Bill was given a sample with what both factions agreed was the best way to have it: thinly spread on fresh, buttered toast. Many a taste-test has been ruined by spreading the paste too thickly, like peanut butter. When it comes to yeast extracts, a little goes a long way. Glen’s 145g tube had lasted him three months, though he admitted he didn’t eat it everyday, and even hid it when other Aussies were at the table, lest they help themselves to his limited supply.

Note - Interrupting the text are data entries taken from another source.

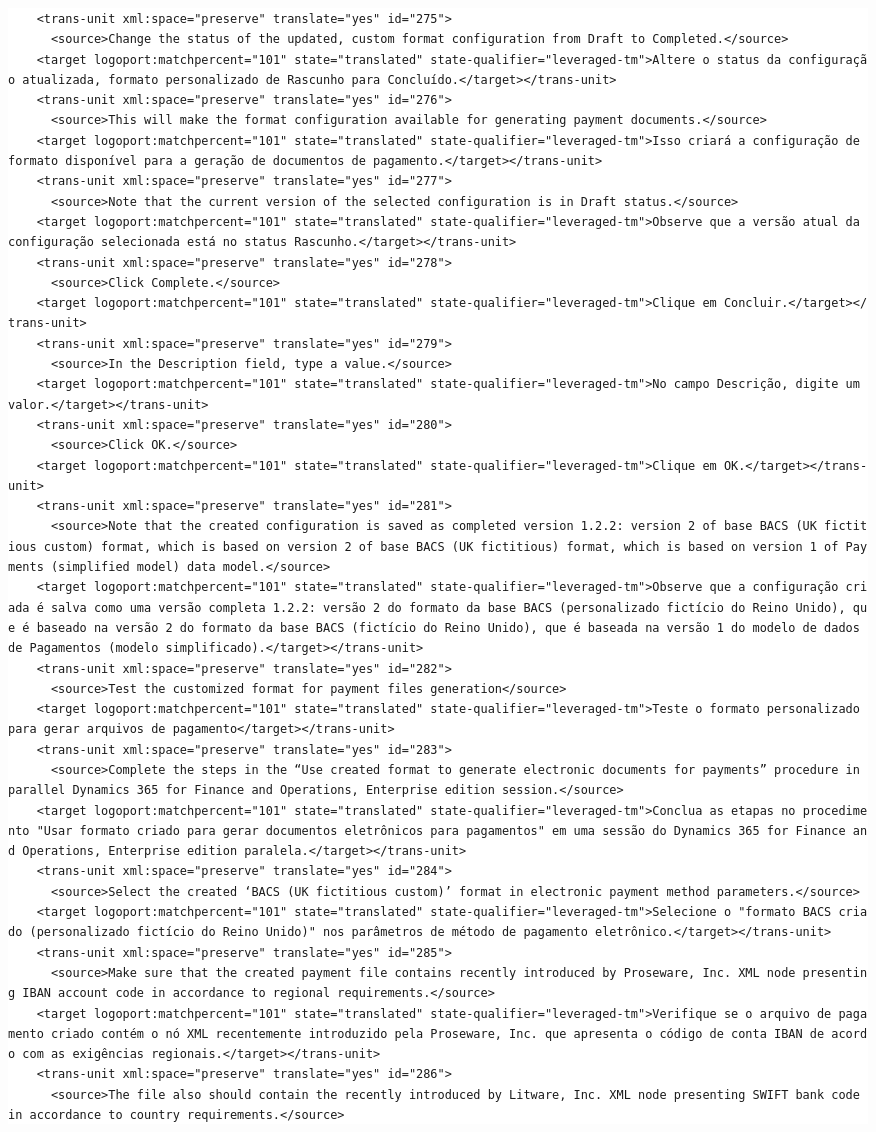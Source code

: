         <trans-unit xml:space="preserve" translate="yes" id="275">
          <source>Change the status of the updated, custom format configuration from Draft to Completed.</source>
        <target logoport:matchpercent="101" state="translated" state-qualifier="leveraged-tm">Altere o status da configuração atualizada, formato personalizado de Rascunho para Concluído.</target></trans-unit>
        <trans-unit xml:space="preserve" translate="yes" id="276">
          <source>This will make the format configuration available for generating payment documents.</source>
        <target logoport:matchpercent="101" state="translated" state-qualifier="leveraged-tm">Isso criará a configuração de formato disponível para a geração de documentos de pagamento.</target></trans-unit>
        <trans-unit xml:space="preserve" translate="yes" id="277">
          <source>Note that the current version of the selected configuration is in Draft status.</source>
        <target logoport:matchpercent="101" state="translated" state-qualifier="leveraged-tm">Observe que a versão atual da configuração selecionada está no status Rascunho.</target></trans-unit>
        <trans-unit xml:space="preserve" translate="yes" id="278">
          <source>Click Complete.</source>
        <target logoport:matchpercent="101" state="translated" state-qualifier="leveraged-tm">Clique em Concluir.</target></trans-unit>
        <trans-unit xml:space="preserve" translate="yes" id="279">
          <source>In the Description field, type a value.</source>
        <target logoport:matchpercent="101" state="translated" state-qualifier="leveraged-tm">No campo Descrição, digite um valor.</target></trans-unit>
        <trans-unit xml:space="preserve" translate="yes" id="280">
          <source>Click OK.</source>
        <target logoport:matchpercent="101" state="translated" state-qualifier="leveraged-tm">Clique em OK.</target></trans-unit>
        <trans-unit xml:space="preserve" translate="yes" id="281">
          <source>Note that the created configuration is saved as completed version 1.2.2: version 2 of base BACS (UK fictitious custom) format, which is based on version 2 of base BACS (UK fictitious) format, which is based on version 1 of Payments (simplified model) data model.</source>
        <target logoport:matchpercent="101" state="translated" state-qualifier="leveraged-tm">Observe que a configuração criada é salva como uma versão completa 1.2.2: versão 2 do formato da base BACS (personalizado fictício do Reino Unido), que é baseado na versão 2 do formato da base BACS (fictício do Reino Unido), que é baseada na versão 1 do modelo de dados de Pagamentos (modelo simplificado).</target></trans-unit>
        <trans-unit xml:space="preserve" translate="yes" id="282">
          <source>Test the customized format for payment files generation</source>
        <target logoport:matchpercent="101" state="translated" state-qualifier="leveraged-tm">Teste o formato personalizado para gerar arquivos de pagamento</target></trans-unit>
        <trans-unit xml:space="preserve" translate="yes" id="283">
          <source>Complete the steps in the “Use created format to generate electronic documents for payments” procedure in parallel Dynamics 365 for Finance and Operations, Enterprise edition session.</source>
        <target logoport:matchpercent="101" state="translated" state-qualifier="leveraged-tm">Conclua as etapas no procedimento "Usar formato criado para gerar documentos eletrônicos para pagamentos" em uma sessão do Dynamics 365 for Finance and Operations, Enterprise edition paralela.</target></trans-unit>
        <trans-unit xml:space="preserve" translate="yes" id="284">
          <source>Select the created ‘BACS (UK fictitious custom)’ format in electronic payment method parameters.</source>
        <target logoport:matchpercent="101" state="translated" state-qualifier="leveraged-tm">Selecione o "formato BACS criado (personalizado fictício do Reino Unido)" nos parâmetros de método de pagamento eletrônico.</target></trans-unit>
        <trans-unit xml:space="preserve" translate="yes" id="285">
          <source>Make sure that the created payment file contains recently introduced by Proseware, Inc. XML node presenting IBAN account code in accordance to regional requirements.</source>
        <target logoport:matchpercent="101" state="translated" state-qualifier="leveraged-tm">Verifique se o arquivo de pagamento criado contém o nó XML recentemente introduzido pela Proseware, Inc. que apresenta o código de conta IBAN de acordo com as exigências regionais.</target></trans-unit>
        <trans-unit xml:space="preserve" translate="yes" id="286">
          <source>The file also should contain the recently introduced by Litware, Inc. XML node presenting SWIFT bank code in accordance to country requirements.</source>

Both products are made from yeast extract; both have similar yellow and red colours in their labelling; some say the product contained within is also similar in taste (though afficionados would strongly disagree). And both are definitely an acquired taste. Unbeknownst to many, there is a third yeast product, called ‘Cenovis’ which is popular in Switzerland.

Marmite or Vegemite, the taste test

Bill gingerly nibbled at the toast samples, seemingly savouring every last crumb. His verdict? While both were similar in fragrance, they had distinctive flavours and even more distinctive textures. Intriguingly, Bill recalls being given something very similar in his rations when he was a US serviceman. And which was better? Ah, here is Bill’s honest and diplomatic reply:

“Both are very, very good. Now, please, can I have some more?”

*A subsequent investigation on wikipedia later revealed that  Vegemite was indeed invented by an Australian in the early 1920s, but he was trying to recreate Marmite, whose shipments to Australia had been disrupted in WW1. Furthermore, it has been owned by an American company, Kraft, for more than 70 years.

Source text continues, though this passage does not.